The danger is we see what we want to see. That particularly appears to be the case at present. The NZD/USD remains entwined with global share markets and global risk trades in general. To unravel the mystery of where the NZD/USD goes next thus requires trawling through global forces. What you find amongst the various commentators are strong reasons why, say, the US share market will continue higher and others with strong reasons why it will fall. Unfortunately the evidence in support of each case is selective, typical of the confirmation bias we often display; we tend to notice information in support of our view and ignore the opposite.

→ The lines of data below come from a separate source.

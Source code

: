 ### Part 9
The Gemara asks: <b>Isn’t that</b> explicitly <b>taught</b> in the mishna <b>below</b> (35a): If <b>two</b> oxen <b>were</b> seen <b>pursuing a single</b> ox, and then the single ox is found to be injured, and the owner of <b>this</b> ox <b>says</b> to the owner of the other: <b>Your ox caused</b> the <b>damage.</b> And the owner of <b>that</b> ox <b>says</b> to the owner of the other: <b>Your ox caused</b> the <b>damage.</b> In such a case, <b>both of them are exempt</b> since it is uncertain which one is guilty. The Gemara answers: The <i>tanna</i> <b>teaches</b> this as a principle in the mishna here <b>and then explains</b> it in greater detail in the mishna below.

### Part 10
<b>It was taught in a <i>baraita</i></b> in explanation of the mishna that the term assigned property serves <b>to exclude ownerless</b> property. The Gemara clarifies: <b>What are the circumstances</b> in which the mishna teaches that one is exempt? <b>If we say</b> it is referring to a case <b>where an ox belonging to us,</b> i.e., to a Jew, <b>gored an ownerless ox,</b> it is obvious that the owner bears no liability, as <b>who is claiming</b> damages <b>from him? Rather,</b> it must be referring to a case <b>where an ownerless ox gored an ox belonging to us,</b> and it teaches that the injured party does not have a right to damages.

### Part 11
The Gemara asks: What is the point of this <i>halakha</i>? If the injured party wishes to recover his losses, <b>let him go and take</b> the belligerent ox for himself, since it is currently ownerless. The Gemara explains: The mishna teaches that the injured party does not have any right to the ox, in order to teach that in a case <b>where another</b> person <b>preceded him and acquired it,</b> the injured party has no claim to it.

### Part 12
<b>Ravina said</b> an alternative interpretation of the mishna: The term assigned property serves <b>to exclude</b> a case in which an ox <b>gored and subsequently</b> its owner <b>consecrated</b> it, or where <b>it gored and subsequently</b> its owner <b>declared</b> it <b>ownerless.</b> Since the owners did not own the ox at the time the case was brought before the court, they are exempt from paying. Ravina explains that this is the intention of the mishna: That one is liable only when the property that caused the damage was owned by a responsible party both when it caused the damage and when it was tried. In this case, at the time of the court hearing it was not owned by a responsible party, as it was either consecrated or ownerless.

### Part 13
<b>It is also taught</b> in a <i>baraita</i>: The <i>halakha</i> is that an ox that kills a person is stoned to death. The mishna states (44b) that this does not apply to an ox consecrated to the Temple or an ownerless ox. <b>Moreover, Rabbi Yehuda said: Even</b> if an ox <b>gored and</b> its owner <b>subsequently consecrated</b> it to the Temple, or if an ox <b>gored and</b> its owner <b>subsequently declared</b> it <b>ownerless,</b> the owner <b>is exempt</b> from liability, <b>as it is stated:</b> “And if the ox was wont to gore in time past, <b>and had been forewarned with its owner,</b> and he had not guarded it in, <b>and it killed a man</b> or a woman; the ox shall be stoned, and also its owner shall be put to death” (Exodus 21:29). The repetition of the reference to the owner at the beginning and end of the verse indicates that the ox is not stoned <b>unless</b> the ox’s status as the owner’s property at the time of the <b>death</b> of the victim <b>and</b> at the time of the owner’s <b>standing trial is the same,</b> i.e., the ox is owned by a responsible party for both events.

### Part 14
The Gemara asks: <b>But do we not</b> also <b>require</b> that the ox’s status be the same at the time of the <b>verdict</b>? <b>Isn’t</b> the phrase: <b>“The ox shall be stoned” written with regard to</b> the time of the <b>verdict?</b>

The reality is the share market and the NZD/USD could go either way near-term. The rush into high-beta US stocks appears to be over but that still leaves the global output and earnings momentum to push share prices higher. Likewise the slow US commitment to exit strategies favours more upside. Then there is the bias towards higher share prices in December to take into account (S&P500 up 16 of 20 years).

But exit strategies will become more prominent. The global fiscal and monetary tightening will temper enthusiasm for risk – and hence the NZ dollar. Exchange rate choppiness is likely to result.

For now, hedging against a higher NZD/USD remains prudent. But also factor into any strategy the strong likelihood of a lower NZD/USD within the next six months.

The mixed nature of forces will probably also show in different directions for cross-rates. It is time to start thinking about the possibility of a weaker NZD/GBP but a stronger NZD/AUD.